**Listed entries**
>>

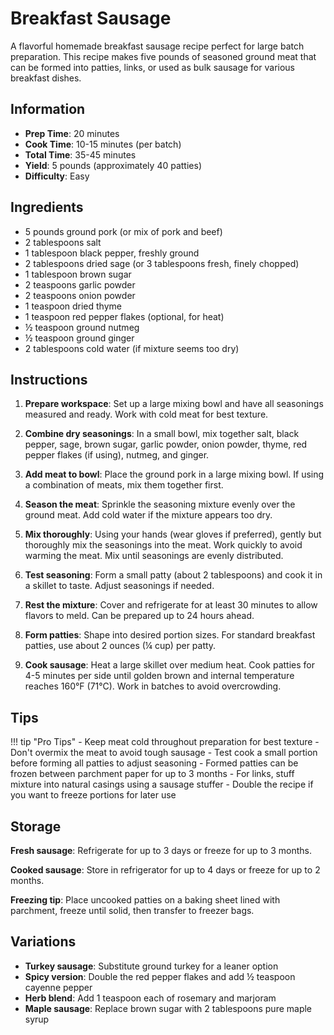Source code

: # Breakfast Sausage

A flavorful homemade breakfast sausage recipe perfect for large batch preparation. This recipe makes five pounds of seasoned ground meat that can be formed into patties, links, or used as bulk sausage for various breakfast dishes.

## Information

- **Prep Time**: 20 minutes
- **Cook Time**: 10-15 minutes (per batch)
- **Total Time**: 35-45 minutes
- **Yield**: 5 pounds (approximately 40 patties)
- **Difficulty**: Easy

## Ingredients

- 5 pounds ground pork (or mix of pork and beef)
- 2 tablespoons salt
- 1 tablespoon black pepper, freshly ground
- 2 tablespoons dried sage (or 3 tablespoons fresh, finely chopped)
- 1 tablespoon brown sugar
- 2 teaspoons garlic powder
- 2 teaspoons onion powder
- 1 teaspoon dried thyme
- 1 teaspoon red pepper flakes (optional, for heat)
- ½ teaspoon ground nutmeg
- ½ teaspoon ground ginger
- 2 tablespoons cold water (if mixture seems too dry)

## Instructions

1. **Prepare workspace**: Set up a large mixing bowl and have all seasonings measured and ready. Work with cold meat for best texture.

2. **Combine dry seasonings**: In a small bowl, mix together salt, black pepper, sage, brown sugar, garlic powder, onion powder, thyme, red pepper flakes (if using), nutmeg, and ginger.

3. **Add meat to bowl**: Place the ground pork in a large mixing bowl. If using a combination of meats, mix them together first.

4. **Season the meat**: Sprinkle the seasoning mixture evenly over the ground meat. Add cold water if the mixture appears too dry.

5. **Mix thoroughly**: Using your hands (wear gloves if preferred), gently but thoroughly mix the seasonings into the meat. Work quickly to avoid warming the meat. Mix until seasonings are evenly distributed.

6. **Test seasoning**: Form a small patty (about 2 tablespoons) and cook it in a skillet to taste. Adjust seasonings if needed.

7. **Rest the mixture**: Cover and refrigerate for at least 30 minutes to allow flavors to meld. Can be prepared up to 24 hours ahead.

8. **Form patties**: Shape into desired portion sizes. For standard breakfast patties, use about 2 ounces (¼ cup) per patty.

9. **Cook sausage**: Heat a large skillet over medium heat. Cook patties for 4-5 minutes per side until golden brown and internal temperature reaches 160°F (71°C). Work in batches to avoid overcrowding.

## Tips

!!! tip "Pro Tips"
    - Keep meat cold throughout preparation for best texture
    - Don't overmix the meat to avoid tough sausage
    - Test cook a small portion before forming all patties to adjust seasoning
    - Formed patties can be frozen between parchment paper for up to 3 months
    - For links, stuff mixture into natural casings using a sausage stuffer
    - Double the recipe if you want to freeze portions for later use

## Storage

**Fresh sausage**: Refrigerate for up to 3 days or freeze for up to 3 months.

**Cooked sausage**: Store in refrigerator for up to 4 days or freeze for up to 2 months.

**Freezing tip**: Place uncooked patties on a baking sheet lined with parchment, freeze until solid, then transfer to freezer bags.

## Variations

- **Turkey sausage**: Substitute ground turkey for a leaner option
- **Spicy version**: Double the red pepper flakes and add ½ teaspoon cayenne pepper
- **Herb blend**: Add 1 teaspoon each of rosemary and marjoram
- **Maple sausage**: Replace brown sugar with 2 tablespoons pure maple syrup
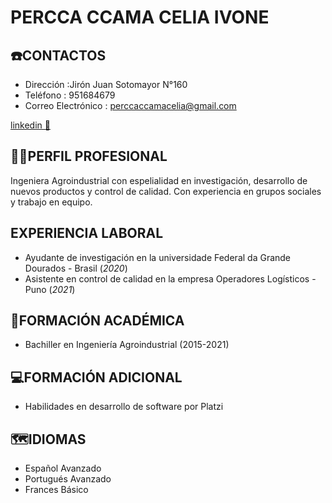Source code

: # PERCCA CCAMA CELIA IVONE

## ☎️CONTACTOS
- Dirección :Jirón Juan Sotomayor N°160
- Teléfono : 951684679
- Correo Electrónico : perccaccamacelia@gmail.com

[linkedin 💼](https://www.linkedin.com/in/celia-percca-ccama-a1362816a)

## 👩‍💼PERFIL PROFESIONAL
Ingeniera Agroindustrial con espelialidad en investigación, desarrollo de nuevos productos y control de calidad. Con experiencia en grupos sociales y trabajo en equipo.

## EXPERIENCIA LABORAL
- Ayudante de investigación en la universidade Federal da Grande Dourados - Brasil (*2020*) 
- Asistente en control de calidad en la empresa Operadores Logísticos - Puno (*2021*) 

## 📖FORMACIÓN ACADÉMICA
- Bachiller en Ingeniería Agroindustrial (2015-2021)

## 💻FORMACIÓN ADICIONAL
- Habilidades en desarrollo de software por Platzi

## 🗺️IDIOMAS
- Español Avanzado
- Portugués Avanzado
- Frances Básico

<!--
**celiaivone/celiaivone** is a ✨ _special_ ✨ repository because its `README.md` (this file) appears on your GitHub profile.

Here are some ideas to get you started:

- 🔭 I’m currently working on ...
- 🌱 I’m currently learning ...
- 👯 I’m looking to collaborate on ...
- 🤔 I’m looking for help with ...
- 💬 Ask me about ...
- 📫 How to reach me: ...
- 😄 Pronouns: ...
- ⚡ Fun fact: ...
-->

<<

**Problem**
All pictures are to be dropped, and the records above returned exactly.

**Output for this exercise**
Source code

: # Breakfast Sausage

A flavorful homemade breakfast sausage recipe perfect for large batch preparation. This recipe makes five pounds of seasoned ground meat that can be formed into patties, links, or used as bulk sausage for various breakfast dishes.

## Information

- **Prep Time**: 20 minutes
- **Cook Time**: 10-15 minutes (per batch)
- **Total Time**: 35-45 minutes
- **Yield**: 5 pounds (approximately 40 patties)
- **Difficulty**: Easy

## Ingredients

- 5 pounds ground pork (or mix of pork and beef)
- 2 tablespoons salt
- 1 tablespoon black pepper, freshly ground
- 2 tablespoons dried sage (or 3 tablespoons fresh, finely chopped)
- 1 tablespoon brown sugar
- 2 teaspoons garlic powder
- 2 teaspoons onion powder
- 1 teaspoon dried thyme
- 1 teaspoon red pepper flakes (optional, for heat)
- ½ teaspoon ground nutmeg
- ½ teaspoon ground ginger
- 2 tablespoons cold water (if mixture seems too dry)

## Instructions

1. **Prepare workspace**: Set up a large mixing bowl and have all seasonings measured and ready. Work with cold meat for best texture.

2. **Combine dry seasonings**: In a small bowl, mix together salt, black pepper, sage, brown sugar, garlic powder, onion powder, thyme, red pepper flakes (if using), nutmeg, and ginger.

3. **Add meat to bowl**: Place the ground pork in a large mixing bowl. If using a combination of meats, mix them together first.

4. **Season the meat**: Sprinkle the seasoning mixture evenly over the ground meat. Add cold water if the mixture appears too dry.

5. **Mix thoroughly**: Using your hands (wear gloves if preferred), gently but thoroughly mix the seasonings into the meat. Work quickly to avoid warming the meat. Mix until seasonings are evenly distributed.

6. **Test seasoning**: Form a small patty (about 2 tablespoons) and cook it in a skillet to taste. Adjust seasonings if needed.

7. **Rest the mixture**: Cover and refrigerate for at least 30 minutes to allow flavors to meld. Can be prepared up to 24 hours ahead.

8. **Form patties**: Shape into desired portion sizes. For standard breakfast patties, use about 2 ounces (¼ cup) per patty.

9. **Cook sausage**: Heat a large skillet over medium heat. Cook patties for 4-5 minutes per side until golden brown and internal temperature reaches 160°F (71°C). Work in batches to avoid overcrowding.

## Tips

!!! tip "Pro Tips"
    - Keep meat cold throughout preparation for best texture
    - Don't overmix the meat to avoid tough sausage
    - Test cook a small portion before forming all patties to adjust seasoning
    - Formed patties can be frozen between parchment paper for up to 3 months
    - For links, stuff mixture into natural casings using a sausage stuffer
    - Double the recipe if you want to freeze portions for later use

## Storage

**Fresh sausage**: Refrigerate for up to 3 days or freeze for up to 3 months.

**Cooked sausage**: Store in refrigerator for up to 4 days or freeze for up to 2 months.

**Freezing tip**: Place uncooked patties on a baking sheet lined with parchment, freeze until solid, then transfer to freezer bags.

## Variations

- **Turkey sausage**: Substitute ground turkey for a leaner option
- **Spicy version**: Double the red pepper flakes and add ½ teaspoon cayenne pepper
- **Herb blend**: Add 1 teaspoon each of rosemary and marjoram
- **Maple sausage**: Replace brown sugar with 2 tablespoons pure maple syrup
Source code

: # PERCCA CCAMA CELIA IVONE

## ☎️CONTACTOS
- Dirección :Jirón Juan Sotomayor N°160
- Teléfono : 951684679
- Correo Electrónico : perccaccamacelia@gmail.com

[linkedin 💼](https://www.linkedin.com/in/celia-percca-ccama-a1362816a)

## 👩‍💼PERFIL PROFESIONAL
Ingeniera Agroindustrial con espelialidad en investigación, desarrollo de nuevos productos y control de calidad. Con experiencia en grupos sociales y trabajo en equipo.

## EXPERIENCIA LABORAL
- Ayudante de investigación en la universidade Federal da Grande Dourados - Brasil (*2020*) 
- Asistente en control de calidad en la empresa Operadores Logísticos - Puno (*2021*) 

## 📖FORMACIÓN ACADÉMICA
- Bachiller en Ingeniería Agroindustrial (2015-2021)

## 💻FORMACIÓN ADICIONAL
- Habilidades en desarrollo de software por Platzi

## 🗺️IDIOMAS
- Español Avanzado
- Portugués Avanzado
- Frances Básico

<!--
**celiaivone/celiaivone** is a ✨ _special_ ✨ repository because its `README.md` (this file) appears on your GitHub profile.

Here are some ideas to get you started:

- 🔭 I’m currently working on ...
- 🌱 I’m currently learning ...
- 👯 I’m looking to collaborate on ...
- 🤔 I’m looking for help with ...
- 💬 Ask me about ...
- 📫 How to reach me: ...
- 😄 Pronouns: ...
- ⚡ Fun fact: ...
-->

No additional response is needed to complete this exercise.